Exactly. Yeah, for now, it's a single process.
Of course, you can put a message queue or a Redis server in front of it,
and you can make it scale to different nodes in terms of, like,
since the information you deal with will be in one process,
scaling takes a little more work, but it's definitely possible.
So another thing you could do is use an HTTP load balancer to direct the request to a particular server instance,
either using any of the headers that are in there
or inspecting other properties of the request.
Typically, this is harder to do on, you know,
if there are multiple processes on a single box.
But if your router is smart enough or if you have enough routing smarts in the manager on the box itself,
you can do that without actually needing to have a separate data store like a Redis or whatever.
Yeah, we're actually using a load balancer called HAProxy for PusherApp, which we find works extremely well.
We're using it in Layer 4 mode, but
you can
it allows you
to do a lot of the sticky sessions, support,
that kind of thing.
If you were to do
load balancing
within, say, Node, how would
you go about doing it? Would you still
use that load balancing server or would you go about doing it? Would you still use that load balancing server
or would you use some other technique?
You might want to answer that, Peter.
Sure.
So there are a couple of different ways of doing it within Node.
A lot of the frameworks that exist today,
like Connect or Multinode,
are both good at distributing incoming connections
among a bunch of different
processes. For these guys, they don't have any support for stickiness at all. So any incoming
request has a relatively equal chance of being served by any of the processes. So that doesn't
really get you what you want. What you can do instead is accept all connections in one process,
read part of the request, enough of the request to know
which process should be serving it,
and then go and send the socket
and the part of your request that you saw
off to the right worker.
I have a blog post up on how to do this
that can probably go out in the show notes or something,
but you can use that technique.
Is there anything intrinsically browser-dependent as far as the client side?
Because I know XHR really took off.
It made AJAX possible, right?
But I've seen that same technique, asynchronous calls in iPhone applications that are native applications.
Would this be something that someday may be used in a native mobile device?
Okay. Would this be something that someday may be used in a native mobile device? Okay, currently there is support in, well, sort of support in iPhone libraries.
There's, I think, two projects that give you the headers required to include WebSockets within your iPhone app.
Although I don't think they're currently supported.
I think they were drafted for iPhone 4, but they didn't make it in in time.
Someone might have more information on that.
As for the browser side, the main thing that needs to be done is for, A, the browsers to implement the protocol, and then to make sure that they actually communicate and use it
and actually do the communication of the protocol
with the server in the proper ways.
So Guillermo and Martin,
what types of applications are you guys seeing being built with Socket.io and with PushRap?
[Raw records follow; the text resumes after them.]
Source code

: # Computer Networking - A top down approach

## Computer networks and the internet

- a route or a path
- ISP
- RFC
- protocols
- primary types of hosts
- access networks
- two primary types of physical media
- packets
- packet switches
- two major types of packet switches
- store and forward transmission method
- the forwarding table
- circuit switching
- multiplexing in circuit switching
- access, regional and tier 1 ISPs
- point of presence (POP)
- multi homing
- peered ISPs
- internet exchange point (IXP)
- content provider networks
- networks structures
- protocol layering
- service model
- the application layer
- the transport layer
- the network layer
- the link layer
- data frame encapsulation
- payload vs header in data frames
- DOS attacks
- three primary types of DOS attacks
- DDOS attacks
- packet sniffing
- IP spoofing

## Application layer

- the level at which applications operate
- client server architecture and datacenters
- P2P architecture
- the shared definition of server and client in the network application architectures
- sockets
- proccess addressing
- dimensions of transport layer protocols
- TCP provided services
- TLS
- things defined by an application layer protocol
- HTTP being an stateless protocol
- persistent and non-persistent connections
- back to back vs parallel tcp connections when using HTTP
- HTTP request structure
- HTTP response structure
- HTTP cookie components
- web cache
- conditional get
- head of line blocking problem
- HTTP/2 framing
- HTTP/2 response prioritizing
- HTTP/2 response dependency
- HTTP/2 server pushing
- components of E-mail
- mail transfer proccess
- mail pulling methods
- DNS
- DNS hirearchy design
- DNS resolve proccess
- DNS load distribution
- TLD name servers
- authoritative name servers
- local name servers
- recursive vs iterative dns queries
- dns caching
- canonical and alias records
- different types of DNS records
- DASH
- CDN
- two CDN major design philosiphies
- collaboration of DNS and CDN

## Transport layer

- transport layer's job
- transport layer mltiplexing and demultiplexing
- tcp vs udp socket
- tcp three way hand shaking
I've heard of a couple different ones.
There are some projects that build on top of Socket.io to give you APIs to build different things more easily.
Because essentially, Socket.io only gives you the Socket API.
So you need to do a little more to build an application.
Although you can build a thin protocol based on JSON,
pass JSON messages, and have a chat application
like the example that ships with Socket.io.
A really interesting one is called Dnode,
which does asynchronous remote method invocation.
This was created by the Stack VM guys,
and it's built on top of Socket.io,
and it's a good base for building applications.
I've also seen a chat application with video enabled by Flash
and avatars that move on the screen.
I've seen an Asteroids game built with Socket.io.
And recently I heard of someone trying to build a drawing application
which was passing many, many messages by many people at the same time.
Socket.io used to rely on JSON for doing message buffering.
So it would send you an array of messages and it would be parsed by JSON.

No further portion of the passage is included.